Eckart mengikuti Nuri sedangkan aku dengan sigap langsung mengambil alih dapur dan melakukan apa yang biasa aku lakukan.
Dimulai dari menyiapkan adonan waffle, kemudian membuatnya dengan menggunakan bantuan cetakan dan kemudian meletakkannya ke piring. Tidak lupa kuberikan sepotong kecil butter diatas waffle untukku dan Eckart. Sedangkan untuk Nuri, aku mengolesi selai coklat hazelnut kesukaannya.
Aku menyajikan waffle di atas meja makan, tidak lupa menyediakan madu dan juga mapple syrup sebagai pilihan pelengkap.

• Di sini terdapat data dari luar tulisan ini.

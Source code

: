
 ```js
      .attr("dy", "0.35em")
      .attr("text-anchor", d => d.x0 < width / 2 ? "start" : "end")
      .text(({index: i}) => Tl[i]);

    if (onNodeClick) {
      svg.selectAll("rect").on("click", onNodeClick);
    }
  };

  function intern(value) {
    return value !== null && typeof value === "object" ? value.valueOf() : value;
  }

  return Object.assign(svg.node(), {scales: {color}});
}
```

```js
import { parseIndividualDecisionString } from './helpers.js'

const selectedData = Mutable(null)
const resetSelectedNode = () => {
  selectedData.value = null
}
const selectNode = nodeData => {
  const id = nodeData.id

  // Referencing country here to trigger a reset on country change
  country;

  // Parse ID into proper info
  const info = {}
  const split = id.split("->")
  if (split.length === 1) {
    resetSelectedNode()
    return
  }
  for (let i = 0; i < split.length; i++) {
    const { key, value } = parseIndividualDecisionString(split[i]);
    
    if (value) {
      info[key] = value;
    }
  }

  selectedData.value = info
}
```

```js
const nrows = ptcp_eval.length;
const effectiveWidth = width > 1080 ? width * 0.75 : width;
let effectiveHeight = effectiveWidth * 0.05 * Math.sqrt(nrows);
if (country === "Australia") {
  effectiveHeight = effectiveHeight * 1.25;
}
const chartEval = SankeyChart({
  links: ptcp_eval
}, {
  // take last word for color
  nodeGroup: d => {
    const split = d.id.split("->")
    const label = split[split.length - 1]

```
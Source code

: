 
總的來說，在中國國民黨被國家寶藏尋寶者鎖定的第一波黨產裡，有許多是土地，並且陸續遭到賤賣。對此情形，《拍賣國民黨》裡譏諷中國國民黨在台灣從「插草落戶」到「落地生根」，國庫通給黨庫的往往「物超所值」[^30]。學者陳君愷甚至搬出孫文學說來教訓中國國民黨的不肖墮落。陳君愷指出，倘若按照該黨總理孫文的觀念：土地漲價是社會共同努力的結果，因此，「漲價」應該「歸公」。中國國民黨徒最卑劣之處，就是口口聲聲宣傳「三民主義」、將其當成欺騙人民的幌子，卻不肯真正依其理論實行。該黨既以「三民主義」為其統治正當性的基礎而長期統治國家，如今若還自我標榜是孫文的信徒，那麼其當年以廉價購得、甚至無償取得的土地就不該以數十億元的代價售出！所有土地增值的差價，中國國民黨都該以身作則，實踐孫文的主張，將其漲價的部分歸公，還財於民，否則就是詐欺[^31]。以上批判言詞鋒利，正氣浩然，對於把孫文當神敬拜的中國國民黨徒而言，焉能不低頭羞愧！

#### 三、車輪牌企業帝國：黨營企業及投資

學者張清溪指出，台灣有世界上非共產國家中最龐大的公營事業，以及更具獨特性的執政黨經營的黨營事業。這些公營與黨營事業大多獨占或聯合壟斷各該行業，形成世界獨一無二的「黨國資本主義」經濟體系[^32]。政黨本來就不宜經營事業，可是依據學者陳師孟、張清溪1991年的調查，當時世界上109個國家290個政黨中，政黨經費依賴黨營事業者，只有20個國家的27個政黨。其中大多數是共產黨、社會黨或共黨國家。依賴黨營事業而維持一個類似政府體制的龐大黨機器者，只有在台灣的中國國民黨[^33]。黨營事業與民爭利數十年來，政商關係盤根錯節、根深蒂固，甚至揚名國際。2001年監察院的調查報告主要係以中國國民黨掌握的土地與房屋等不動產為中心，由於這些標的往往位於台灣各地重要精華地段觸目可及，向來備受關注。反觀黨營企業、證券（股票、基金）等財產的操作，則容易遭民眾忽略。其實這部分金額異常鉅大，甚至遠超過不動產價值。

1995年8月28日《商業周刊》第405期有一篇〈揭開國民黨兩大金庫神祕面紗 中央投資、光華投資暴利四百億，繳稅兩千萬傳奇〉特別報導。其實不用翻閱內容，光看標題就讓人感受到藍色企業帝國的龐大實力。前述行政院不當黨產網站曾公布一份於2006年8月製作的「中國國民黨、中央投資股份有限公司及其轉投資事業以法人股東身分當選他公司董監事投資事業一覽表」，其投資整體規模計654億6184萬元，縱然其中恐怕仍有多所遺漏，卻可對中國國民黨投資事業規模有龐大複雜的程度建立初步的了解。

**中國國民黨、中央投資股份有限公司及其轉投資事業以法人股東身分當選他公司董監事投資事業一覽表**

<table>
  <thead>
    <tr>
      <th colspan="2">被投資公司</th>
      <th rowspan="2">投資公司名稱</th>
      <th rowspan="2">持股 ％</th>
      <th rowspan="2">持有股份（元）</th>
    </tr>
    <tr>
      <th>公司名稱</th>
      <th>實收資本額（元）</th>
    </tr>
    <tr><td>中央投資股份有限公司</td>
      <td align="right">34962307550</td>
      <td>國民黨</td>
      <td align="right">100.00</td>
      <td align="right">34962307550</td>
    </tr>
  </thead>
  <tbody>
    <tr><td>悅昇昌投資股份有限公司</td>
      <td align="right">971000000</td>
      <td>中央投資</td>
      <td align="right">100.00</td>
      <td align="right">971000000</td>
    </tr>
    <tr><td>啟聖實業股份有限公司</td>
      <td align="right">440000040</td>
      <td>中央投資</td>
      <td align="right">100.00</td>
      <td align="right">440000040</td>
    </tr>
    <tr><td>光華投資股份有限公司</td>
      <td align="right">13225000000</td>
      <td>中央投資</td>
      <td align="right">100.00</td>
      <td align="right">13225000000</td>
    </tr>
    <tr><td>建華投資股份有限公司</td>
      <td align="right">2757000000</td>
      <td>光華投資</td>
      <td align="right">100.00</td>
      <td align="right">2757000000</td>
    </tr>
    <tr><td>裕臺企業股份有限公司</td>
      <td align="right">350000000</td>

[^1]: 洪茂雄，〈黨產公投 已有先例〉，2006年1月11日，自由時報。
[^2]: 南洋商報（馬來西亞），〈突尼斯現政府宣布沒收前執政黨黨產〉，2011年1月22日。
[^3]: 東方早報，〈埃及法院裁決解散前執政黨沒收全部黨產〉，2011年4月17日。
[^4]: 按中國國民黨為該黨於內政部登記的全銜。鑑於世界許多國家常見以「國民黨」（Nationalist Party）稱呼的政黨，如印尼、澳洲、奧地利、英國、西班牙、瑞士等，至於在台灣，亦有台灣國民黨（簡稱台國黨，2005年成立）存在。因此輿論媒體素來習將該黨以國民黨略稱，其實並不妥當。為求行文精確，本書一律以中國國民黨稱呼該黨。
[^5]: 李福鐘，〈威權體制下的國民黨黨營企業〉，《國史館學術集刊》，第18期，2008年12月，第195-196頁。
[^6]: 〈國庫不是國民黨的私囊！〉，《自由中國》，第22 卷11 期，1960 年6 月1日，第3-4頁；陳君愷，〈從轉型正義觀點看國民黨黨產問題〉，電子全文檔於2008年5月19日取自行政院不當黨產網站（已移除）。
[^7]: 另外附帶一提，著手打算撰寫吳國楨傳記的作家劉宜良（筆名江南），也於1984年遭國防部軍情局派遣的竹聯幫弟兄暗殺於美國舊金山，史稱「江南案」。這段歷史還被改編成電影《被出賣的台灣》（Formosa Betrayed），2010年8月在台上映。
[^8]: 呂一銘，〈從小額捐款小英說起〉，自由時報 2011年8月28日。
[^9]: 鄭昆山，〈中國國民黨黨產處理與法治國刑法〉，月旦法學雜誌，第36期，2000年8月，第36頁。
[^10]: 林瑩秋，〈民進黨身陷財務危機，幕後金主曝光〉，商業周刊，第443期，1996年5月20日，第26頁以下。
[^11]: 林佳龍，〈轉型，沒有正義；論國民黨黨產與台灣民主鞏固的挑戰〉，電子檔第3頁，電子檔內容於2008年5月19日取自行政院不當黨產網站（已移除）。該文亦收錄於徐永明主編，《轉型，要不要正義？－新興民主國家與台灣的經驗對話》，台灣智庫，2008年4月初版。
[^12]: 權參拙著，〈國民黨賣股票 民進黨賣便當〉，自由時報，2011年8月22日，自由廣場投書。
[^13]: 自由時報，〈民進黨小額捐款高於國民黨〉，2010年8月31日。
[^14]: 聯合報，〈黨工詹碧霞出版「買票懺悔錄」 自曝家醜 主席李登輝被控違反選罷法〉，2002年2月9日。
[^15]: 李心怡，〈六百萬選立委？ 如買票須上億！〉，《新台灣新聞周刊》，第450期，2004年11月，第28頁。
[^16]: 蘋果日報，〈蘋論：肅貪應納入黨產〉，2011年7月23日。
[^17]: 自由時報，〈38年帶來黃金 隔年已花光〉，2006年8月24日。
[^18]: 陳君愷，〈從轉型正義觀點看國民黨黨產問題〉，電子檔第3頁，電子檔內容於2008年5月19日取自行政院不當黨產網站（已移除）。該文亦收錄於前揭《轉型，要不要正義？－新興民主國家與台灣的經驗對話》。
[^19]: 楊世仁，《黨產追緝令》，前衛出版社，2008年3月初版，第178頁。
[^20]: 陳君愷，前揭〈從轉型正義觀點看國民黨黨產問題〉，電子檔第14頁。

"Kopi atau teh?" Tanyaku pada Ekcart.
"Terserah kamu aja." Jawabnya asal.
Aku kemudian membalikkan badanku dan berjalan kembali menuju dapur.
Tanganku sibuk membuatkan kopi untuk Eckart. Fokusku hanya tertuju pada coffe machine mini di depanku. Aku tidak sadar dengan Eckart yang ternyata sudah berada tepat di belakangku.
Eckart mendekatkan tubuhnya. Kepalanya di dekatkan ke tubuhku dan kemudian bertumpu di pundakku. Nafasnya yang berhembus lembut di leherku membuat tubuhku menegang. Jantungku berdetak kencang seakan ingin keluar dari dadaku. Tanganku yang tadi sibuk sekarang terhenti.
Aku tidak berani melihat pantulan diriku dan Eckart yang terlihat jelas di coffe machine di depanku ini.
Cup!
Eckart mendaratkan ciuman di leherku dan kemudian mengangkat kepalanya dan kemudian berbisik di telingaku.
"I'm sorry Lennox Selim."
Setelah melakukan hal tersebut. Aku bisa merasakan Eckart berjalan menjauh. Sedangkan aku masih mematung. Jantungku makin berdegup kencang. Pipiku memanas. Aku melirik coffe machine di depanku. Dari pantulan itu aku melihat bayangan wajahku yang sekarang sudah memerah.
Otakku serasa memberikan sinyal bahaya. Ya, Eckart sangat berbahaya untuk kesehatan jantungku dan juga kesehatan hatiku.